### WHAT IS BEING ASKED
Could you copy out every line of the data where the word "texttt" occurs?

### THE DATA
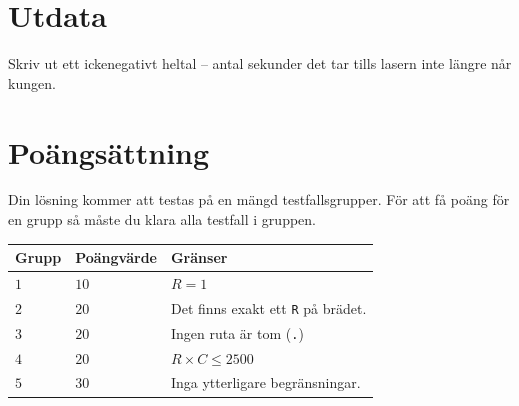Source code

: \section*{Utdata}
Skriv ut ett ickenegativt heltal -- antal sekunder det tar tills lasern inte längre når kungen.

\section*{Poängsättning}
Din lösning kommer att testas på en mängd testfallsgrupper.
För att få poäng för en grupp så måste du klara alla testfall i gruppen.

\noindent
\begin{tabular}{| l | l | l |}
\hline
Grupp & Poängvärde & Gränser \\ \hline
$1$    & $10$       &  $R=1$ \\ \hline
$2$    & $20$       &  Det finns exakt ett \texttt{R} på brädet. \\ \hline
$3$    & $20$       &  Ingen ruta är tom (\texttt{.}) \\ \hline
$4$    & $20$       &  $R\times C \leq 2500$ \\ \hline
$5$    & $30$       &  Inga ytterligare begränsningar. \\ \hline
\end{tabular}

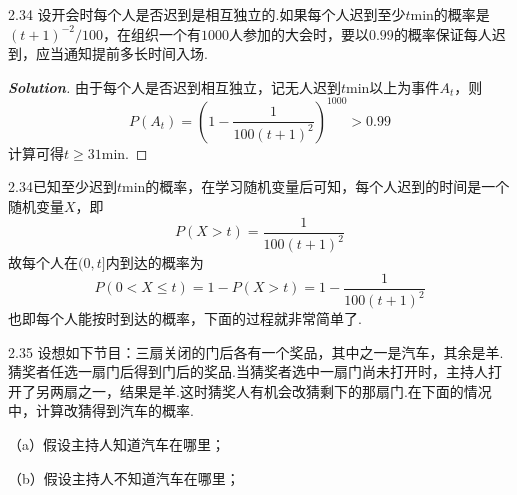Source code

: \documentclass[10pt, a4paper, oneside]{ctexart}
\newenvironment{solution}{\begin{proof}[\bf Solution]}{\end{proof}}
\begin{document}
2.34 设开会时每个人是否迟到是相互独立的.如果每个人迟到至少$t$min的概率是$(t+1)^{-2}/100$，在组织一个有$1000$人参加的大会时，要以$0.99$的概率保证每人迟到，应当通知提前多长时间入场.
\begin{solution}
由于每个人是否迟到相互独立，记无人迟到$t$min以上为事件$A_t$，则
\[P({A_t}) = {(1 - \frac{1}{{100{{(t + 1)}^2}}})^{1000}} > 0.99\]
计算可得$t\geqslant 31$min.
\end{solution}
\begin{remark}
2.34已知至少迟到$t$min的概率，在学习随机变量后可知，每个人迟到的时间是一个随机变量$X$，即
\[
P(X>t)=\frac{1}{100(t+1)^2}
\]
故每个人在$(0,t]$内到达的概率为
\[P(0 < X \leqslant t) = 1 - P(X > t) = 1 - \frac{1}{{100{{(t + 1)}^2}}}\]
也即每个人能按时到达的概率，下面的过程就非常简单了.
\end{remark}

2.35 设想如下节目：三扇关闭的门后各有一个奖品，其中之一是汽车，其余是羊.猜奖者任选一扇门后得到门后的奖品.当猜奖者选中一扇门尚未打开时，主持人打开了另两扇之一，结果是羊.这时猜奖人有机会改猜剩下的那扇门.在下面的情况中，计算改猜得到汽车的概率.

（a）假设主持人知道汽车在哪里；

（b）假设主持人不知道汽车在哪里；
\end{document}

### EXERCISE RESULT
$2$    & $20$       &  Det finns exakt ett \texttt{R} på brädet. \\ \hline
$3$    & $20$       &  Ingen ruta är tom (\texttt{.}) \\ \hline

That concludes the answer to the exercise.